Ma io ho sempre pensato che i videogiochi vengano creati da menti astruse che anticipano le tendenze e pecoreggiano (ACCADEMIA DELLA CRUSCA ESISTO ANCHE IO – nel senso che fanno fare gregge) i giovani, e non solo loro, d’oggi.

Insomma.

Con il tempo mi sono accorta che molti comportamenti di giovani d’oggi siano direttamente proporzionali ai videogiochi che usano.

Ecco che i nuovi obesi sono figli della generazione frustata di:

“non riesco a passare il livello a candy crash, le caramelle me le mangio!”

Ecco che la maggior parte dei ragazzi preferisce restare in casa a giocare con play station, x box, simili e similari.

Ecco che.

Ecco che chissà quale mente astrusa, reduce dai tempi d’oro di qualche (un bel po’) di anni fa ha costruito la propria fortuna con i Pokemòn.

Ecco che è stato inventato un nuovo gioco che nonostante in Italia sia presente solo la versione demo, per adesso, è già nuova mania.

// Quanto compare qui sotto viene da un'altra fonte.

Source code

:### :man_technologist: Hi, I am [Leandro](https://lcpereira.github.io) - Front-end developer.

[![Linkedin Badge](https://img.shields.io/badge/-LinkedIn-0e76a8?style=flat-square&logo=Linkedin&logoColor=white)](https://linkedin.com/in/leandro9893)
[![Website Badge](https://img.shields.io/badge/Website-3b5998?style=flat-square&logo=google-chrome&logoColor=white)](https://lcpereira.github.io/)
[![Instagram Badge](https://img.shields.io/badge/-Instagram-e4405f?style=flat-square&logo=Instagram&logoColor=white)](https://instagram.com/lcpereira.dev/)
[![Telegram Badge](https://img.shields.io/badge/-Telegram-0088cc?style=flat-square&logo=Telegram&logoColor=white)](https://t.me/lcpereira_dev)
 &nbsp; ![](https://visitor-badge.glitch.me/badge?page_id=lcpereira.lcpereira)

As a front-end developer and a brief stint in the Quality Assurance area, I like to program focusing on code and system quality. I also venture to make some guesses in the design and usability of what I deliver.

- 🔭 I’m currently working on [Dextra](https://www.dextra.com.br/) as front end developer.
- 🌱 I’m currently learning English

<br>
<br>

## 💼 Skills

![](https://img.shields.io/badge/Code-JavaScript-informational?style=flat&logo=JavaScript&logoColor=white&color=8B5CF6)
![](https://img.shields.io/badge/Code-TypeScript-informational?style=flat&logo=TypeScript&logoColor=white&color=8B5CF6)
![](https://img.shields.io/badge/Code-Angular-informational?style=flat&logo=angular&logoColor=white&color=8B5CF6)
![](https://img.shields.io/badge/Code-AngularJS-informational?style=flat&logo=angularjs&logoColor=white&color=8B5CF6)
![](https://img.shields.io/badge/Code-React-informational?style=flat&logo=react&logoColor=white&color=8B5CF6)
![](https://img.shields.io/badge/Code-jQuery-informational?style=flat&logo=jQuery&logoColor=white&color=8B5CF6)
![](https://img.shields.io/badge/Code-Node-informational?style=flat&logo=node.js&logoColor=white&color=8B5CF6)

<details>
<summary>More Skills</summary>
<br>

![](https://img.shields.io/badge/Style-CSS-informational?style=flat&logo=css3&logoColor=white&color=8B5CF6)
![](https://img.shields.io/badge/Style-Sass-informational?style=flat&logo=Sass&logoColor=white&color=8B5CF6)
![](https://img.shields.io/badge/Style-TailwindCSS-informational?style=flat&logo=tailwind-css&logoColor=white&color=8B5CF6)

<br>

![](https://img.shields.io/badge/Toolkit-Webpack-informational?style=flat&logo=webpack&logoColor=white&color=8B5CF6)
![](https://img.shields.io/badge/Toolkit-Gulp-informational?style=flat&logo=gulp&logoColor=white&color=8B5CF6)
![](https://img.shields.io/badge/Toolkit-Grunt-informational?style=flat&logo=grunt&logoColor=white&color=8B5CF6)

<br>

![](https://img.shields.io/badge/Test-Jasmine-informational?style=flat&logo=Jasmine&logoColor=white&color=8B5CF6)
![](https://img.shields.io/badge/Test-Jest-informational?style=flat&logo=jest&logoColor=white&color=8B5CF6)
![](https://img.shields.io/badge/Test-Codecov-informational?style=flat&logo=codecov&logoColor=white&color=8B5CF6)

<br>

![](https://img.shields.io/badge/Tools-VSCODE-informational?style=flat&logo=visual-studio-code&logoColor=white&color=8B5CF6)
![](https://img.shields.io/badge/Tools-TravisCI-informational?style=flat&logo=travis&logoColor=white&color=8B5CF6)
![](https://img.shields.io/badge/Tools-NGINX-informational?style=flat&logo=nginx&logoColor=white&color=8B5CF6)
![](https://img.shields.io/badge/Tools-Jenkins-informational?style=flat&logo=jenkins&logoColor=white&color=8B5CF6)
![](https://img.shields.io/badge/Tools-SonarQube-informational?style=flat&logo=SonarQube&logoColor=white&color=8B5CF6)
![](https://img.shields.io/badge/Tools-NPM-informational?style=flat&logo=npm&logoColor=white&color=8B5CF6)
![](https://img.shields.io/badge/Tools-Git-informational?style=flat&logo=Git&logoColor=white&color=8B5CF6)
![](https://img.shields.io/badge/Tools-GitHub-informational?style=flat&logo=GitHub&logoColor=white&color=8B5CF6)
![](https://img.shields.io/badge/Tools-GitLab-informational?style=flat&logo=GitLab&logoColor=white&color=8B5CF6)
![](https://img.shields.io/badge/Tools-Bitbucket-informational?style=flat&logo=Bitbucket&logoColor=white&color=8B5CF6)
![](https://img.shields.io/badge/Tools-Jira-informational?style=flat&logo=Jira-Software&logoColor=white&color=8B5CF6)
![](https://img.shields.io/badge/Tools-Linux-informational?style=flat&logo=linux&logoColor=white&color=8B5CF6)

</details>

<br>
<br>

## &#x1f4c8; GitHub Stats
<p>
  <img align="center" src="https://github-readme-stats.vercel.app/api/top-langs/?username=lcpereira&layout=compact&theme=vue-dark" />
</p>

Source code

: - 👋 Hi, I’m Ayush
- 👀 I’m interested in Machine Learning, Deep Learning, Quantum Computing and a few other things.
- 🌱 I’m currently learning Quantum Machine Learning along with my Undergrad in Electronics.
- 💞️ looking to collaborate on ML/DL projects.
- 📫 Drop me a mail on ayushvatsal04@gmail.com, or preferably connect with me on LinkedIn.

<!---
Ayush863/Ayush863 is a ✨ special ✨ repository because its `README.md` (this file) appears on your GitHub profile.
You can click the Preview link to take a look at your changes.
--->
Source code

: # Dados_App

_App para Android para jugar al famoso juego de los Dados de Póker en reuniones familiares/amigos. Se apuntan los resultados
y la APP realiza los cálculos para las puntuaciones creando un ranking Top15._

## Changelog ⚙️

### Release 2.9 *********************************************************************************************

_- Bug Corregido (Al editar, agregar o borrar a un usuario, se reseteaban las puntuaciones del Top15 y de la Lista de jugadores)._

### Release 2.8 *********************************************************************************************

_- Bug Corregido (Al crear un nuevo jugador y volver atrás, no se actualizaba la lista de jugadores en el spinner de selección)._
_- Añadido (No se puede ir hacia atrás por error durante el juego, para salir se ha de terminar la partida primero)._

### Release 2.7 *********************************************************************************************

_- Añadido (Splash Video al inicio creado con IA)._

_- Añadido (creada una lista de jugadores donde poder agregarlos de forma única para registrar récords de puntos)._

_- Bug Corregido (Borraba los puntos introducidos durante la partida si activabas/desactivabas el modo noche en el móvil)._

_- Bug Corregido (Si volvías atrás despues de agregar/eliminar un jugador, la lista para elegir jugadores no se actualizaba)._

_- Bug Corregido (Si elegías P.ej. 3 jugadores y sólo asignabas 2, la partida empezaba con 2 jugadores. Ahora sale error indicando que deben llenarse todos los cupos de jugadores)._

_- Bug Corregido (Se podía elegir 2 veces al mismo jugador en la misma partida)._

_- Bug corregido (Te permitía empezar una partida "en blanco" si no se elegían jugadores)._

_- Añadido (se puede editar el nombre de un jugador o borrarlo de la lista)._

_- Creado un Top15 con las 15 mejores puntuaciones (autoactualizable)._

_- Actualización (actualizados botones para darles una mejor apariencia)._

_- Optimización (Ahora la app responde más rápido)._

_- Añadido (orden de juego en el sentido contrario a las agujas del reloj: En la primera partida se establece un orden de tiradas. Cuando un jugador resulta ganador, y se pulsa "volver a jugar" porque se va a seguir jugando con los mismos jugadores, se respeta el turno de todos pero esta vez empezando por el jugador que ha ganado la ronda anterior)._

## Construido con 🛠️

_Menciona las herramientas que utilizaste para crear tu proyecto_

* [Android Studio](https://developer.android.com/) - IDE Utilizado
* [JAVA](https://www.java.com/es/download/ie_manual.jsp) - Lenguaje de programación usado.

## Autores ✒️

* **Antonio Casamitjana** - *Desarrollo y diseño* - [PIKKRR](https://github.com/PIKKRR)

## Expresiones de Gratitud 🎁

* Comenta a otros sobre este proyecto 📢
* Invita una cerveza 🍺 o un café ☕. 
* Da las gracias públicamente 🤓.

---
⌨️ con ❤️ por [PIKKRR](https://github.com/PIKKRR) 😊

Ecco che, tutti i ragazzi che prima stavano saldamente ancorati in poltrona a giocare a questo o a quello, a non perdere vite, ad aumentare punteggi oggi per fare la stessa cosa devono uscire.

Si!

Hai letto bene!

I ragazzi di oggi si stanno appassionando a questo nuovo videogioco nel quale per poter aumentare di livello ed ottenere un parco più ricco devi muoverti, uscire, viaggiare, ma è sufficiente anche un giro in bicicletta.

No.

Nulla di sportivo.

Semplicemente Pokemòn Go, permette di catturare Pokemòn solo in giro, fuori da casa tua, perché sei tu a doverli cercare e non loro a venire da te.

Chiaro il concetto?

Queste menti incredibili, hanno trovato il modo per far schiodare i milioni di ragazzi (e non solo) che fino a ieri passavano intere stagioni sul divano per un videogioco.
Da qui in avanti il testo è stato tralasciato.